Poi arrivarono gli esami e, nel luglio del 1983, fu la volta della nostra ultima pagella. In tutti quegli anni mi sentii un burattino come Pinocchio, ma fu lei, la mia maestra, a trasformarmi in un bambino vero. Sulla mia guancia c’è ancora il segno della sua ultima carezza  e quella raccomandazione con il tono severo e dolce di una mamma: “Non sarete mai soli, ci sarà sempre qualcuno a preoccuparsi di voi”.  Uscito da scuola, fui preso da un groppo in gola, mi voltai indietro, non c’era più lei e neanche i miei compagni di classe di cui non potevo fare a meno. Come avrei fatto senza Paola che, appena spuntava la primavera, diventava smaniosa perché avrebbe voluto mandare all’aria il grembiule; come avrei fatto senza Giuseppe e Mimmo con cui ne avevo combinate di cotte e di crude; come avrei fatto senza Marco che arrivava  puntualmente di corsa con il fiocco messo al contrario; come avrei fatto senza Laura che sgranocchiava patatine fin dalle nove del mattino; come avrei fatto senza Carmela che percorreva con me un pezzo di strada fino a casa; come avrei fatto senza Margherita e quella sua gentilezza che ti acquietava; come avrei fatto senza gli occhi azzurri di Angela o senza Stefania che si improvvisava con la matita una stilista di moda; come avrei fatto senza Lilly che mi passava caramelle e gomme da masticare; come avrei fatto senza Orsola con cui condividevo la passione sfrenata per il teatro; come avrei fatto senza Luisa (Tassari) che sbraitava perché non voleva fare i riassunti;  come avrei fatto senza Loredana, la bambina che mi aveva rapito il cuore fin dalla prima elementare: non feci in tempo a dirle che finalmente “mi ero tolto quel maledetto bendaggio che mi faceva sentire un pirata”, che lei poteva aspettarmi perché, quando saremmo stati più grandi, io sarei passato con un cavallo bianco a prenderla come nelle fiabe e l’avrei sposata. Io non ho mai dimenticato tutto questo, nonostante il passare degli anni, nonostante i continui vagabondaggi da randagio in giro, nonostante tutto.

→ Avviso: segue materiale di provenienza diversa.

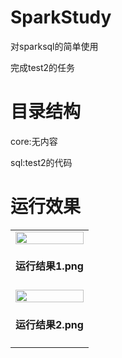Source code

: # SparkStudy

对sparksql的简单使用

完成test2的任务



# 目录结构

core:无内容

sql:test2的代码

# 运行效果



<table>
    <tr>
        <td>
            <img src="http://quxjj6jyh.hn-bkt.clouddn.com/image/1.png" width="100%" height="100%">
            <h4 align="center">运行结果1.png</h4>
        </td>
    </tr>
	<tr>
        <td>
            <img src="http://quxjj6jyh.hn-bkt.clouddn.com/image/2.png" width="100%" height="100%">
            <h4 align="center">运行结果2.png</h4>
        </td>
    </tr>
</table>








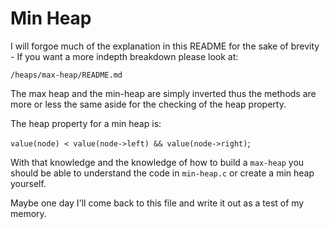 # Min Heap 

I will forgoe much of the explanation in this README for the sake of brevity - If you want a more indepth breakdown please look at:

`/heaps/max-heap/README.md` 

The max heap and the min-heap are simply inverted thus the methods are more or less the same aside for the checking of the heap property. 

The heap property for a min heap is:

`value(node) < value(node->left) && value(node->right)`;

With that knowledge and the knowledge of how to build a `max-heap` you should be able to understand the code in `min-heap.c` or create a min heap yourself. 

Maybe one day I'll come back to this file and write it out as a test of my memory.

E oggi risalgo quei 21 scalini per tornare da te, Maestra, per restituirti quel fiocco blu e quel grembiule che non erano per me una fastidiosa divisa, ma rappresentavano il significato di uguaglianza che solo la Scuola Pubblica può e deve garantire. E tu, Maestra, sei il fiore all’occhiello di questa Scuola Pubblica, a volte distratta nell’attribuire riconoscimenti, a volte maltrattata da chi non si accorge che essa alleva anche gli educatori per vocazione.  Le maestre non vanno mai in pensione, ma restano sempre protagoniste in un armonioso intermezzo tra il banco e la cattedra, come il buon profumo di una pagina stagionata del libro Cuore. Grazie  perché nel primo verso di quella canzone c’era la profezia: “Per fare un albero, ci vuole un seme…”. E noi tuoi ex alunni se oggi siamo diventati degli alberi robusti è perché alla nostra radice c’è quel seme, tu maestra. Goditi la meritata pensione, ma restaci accanto.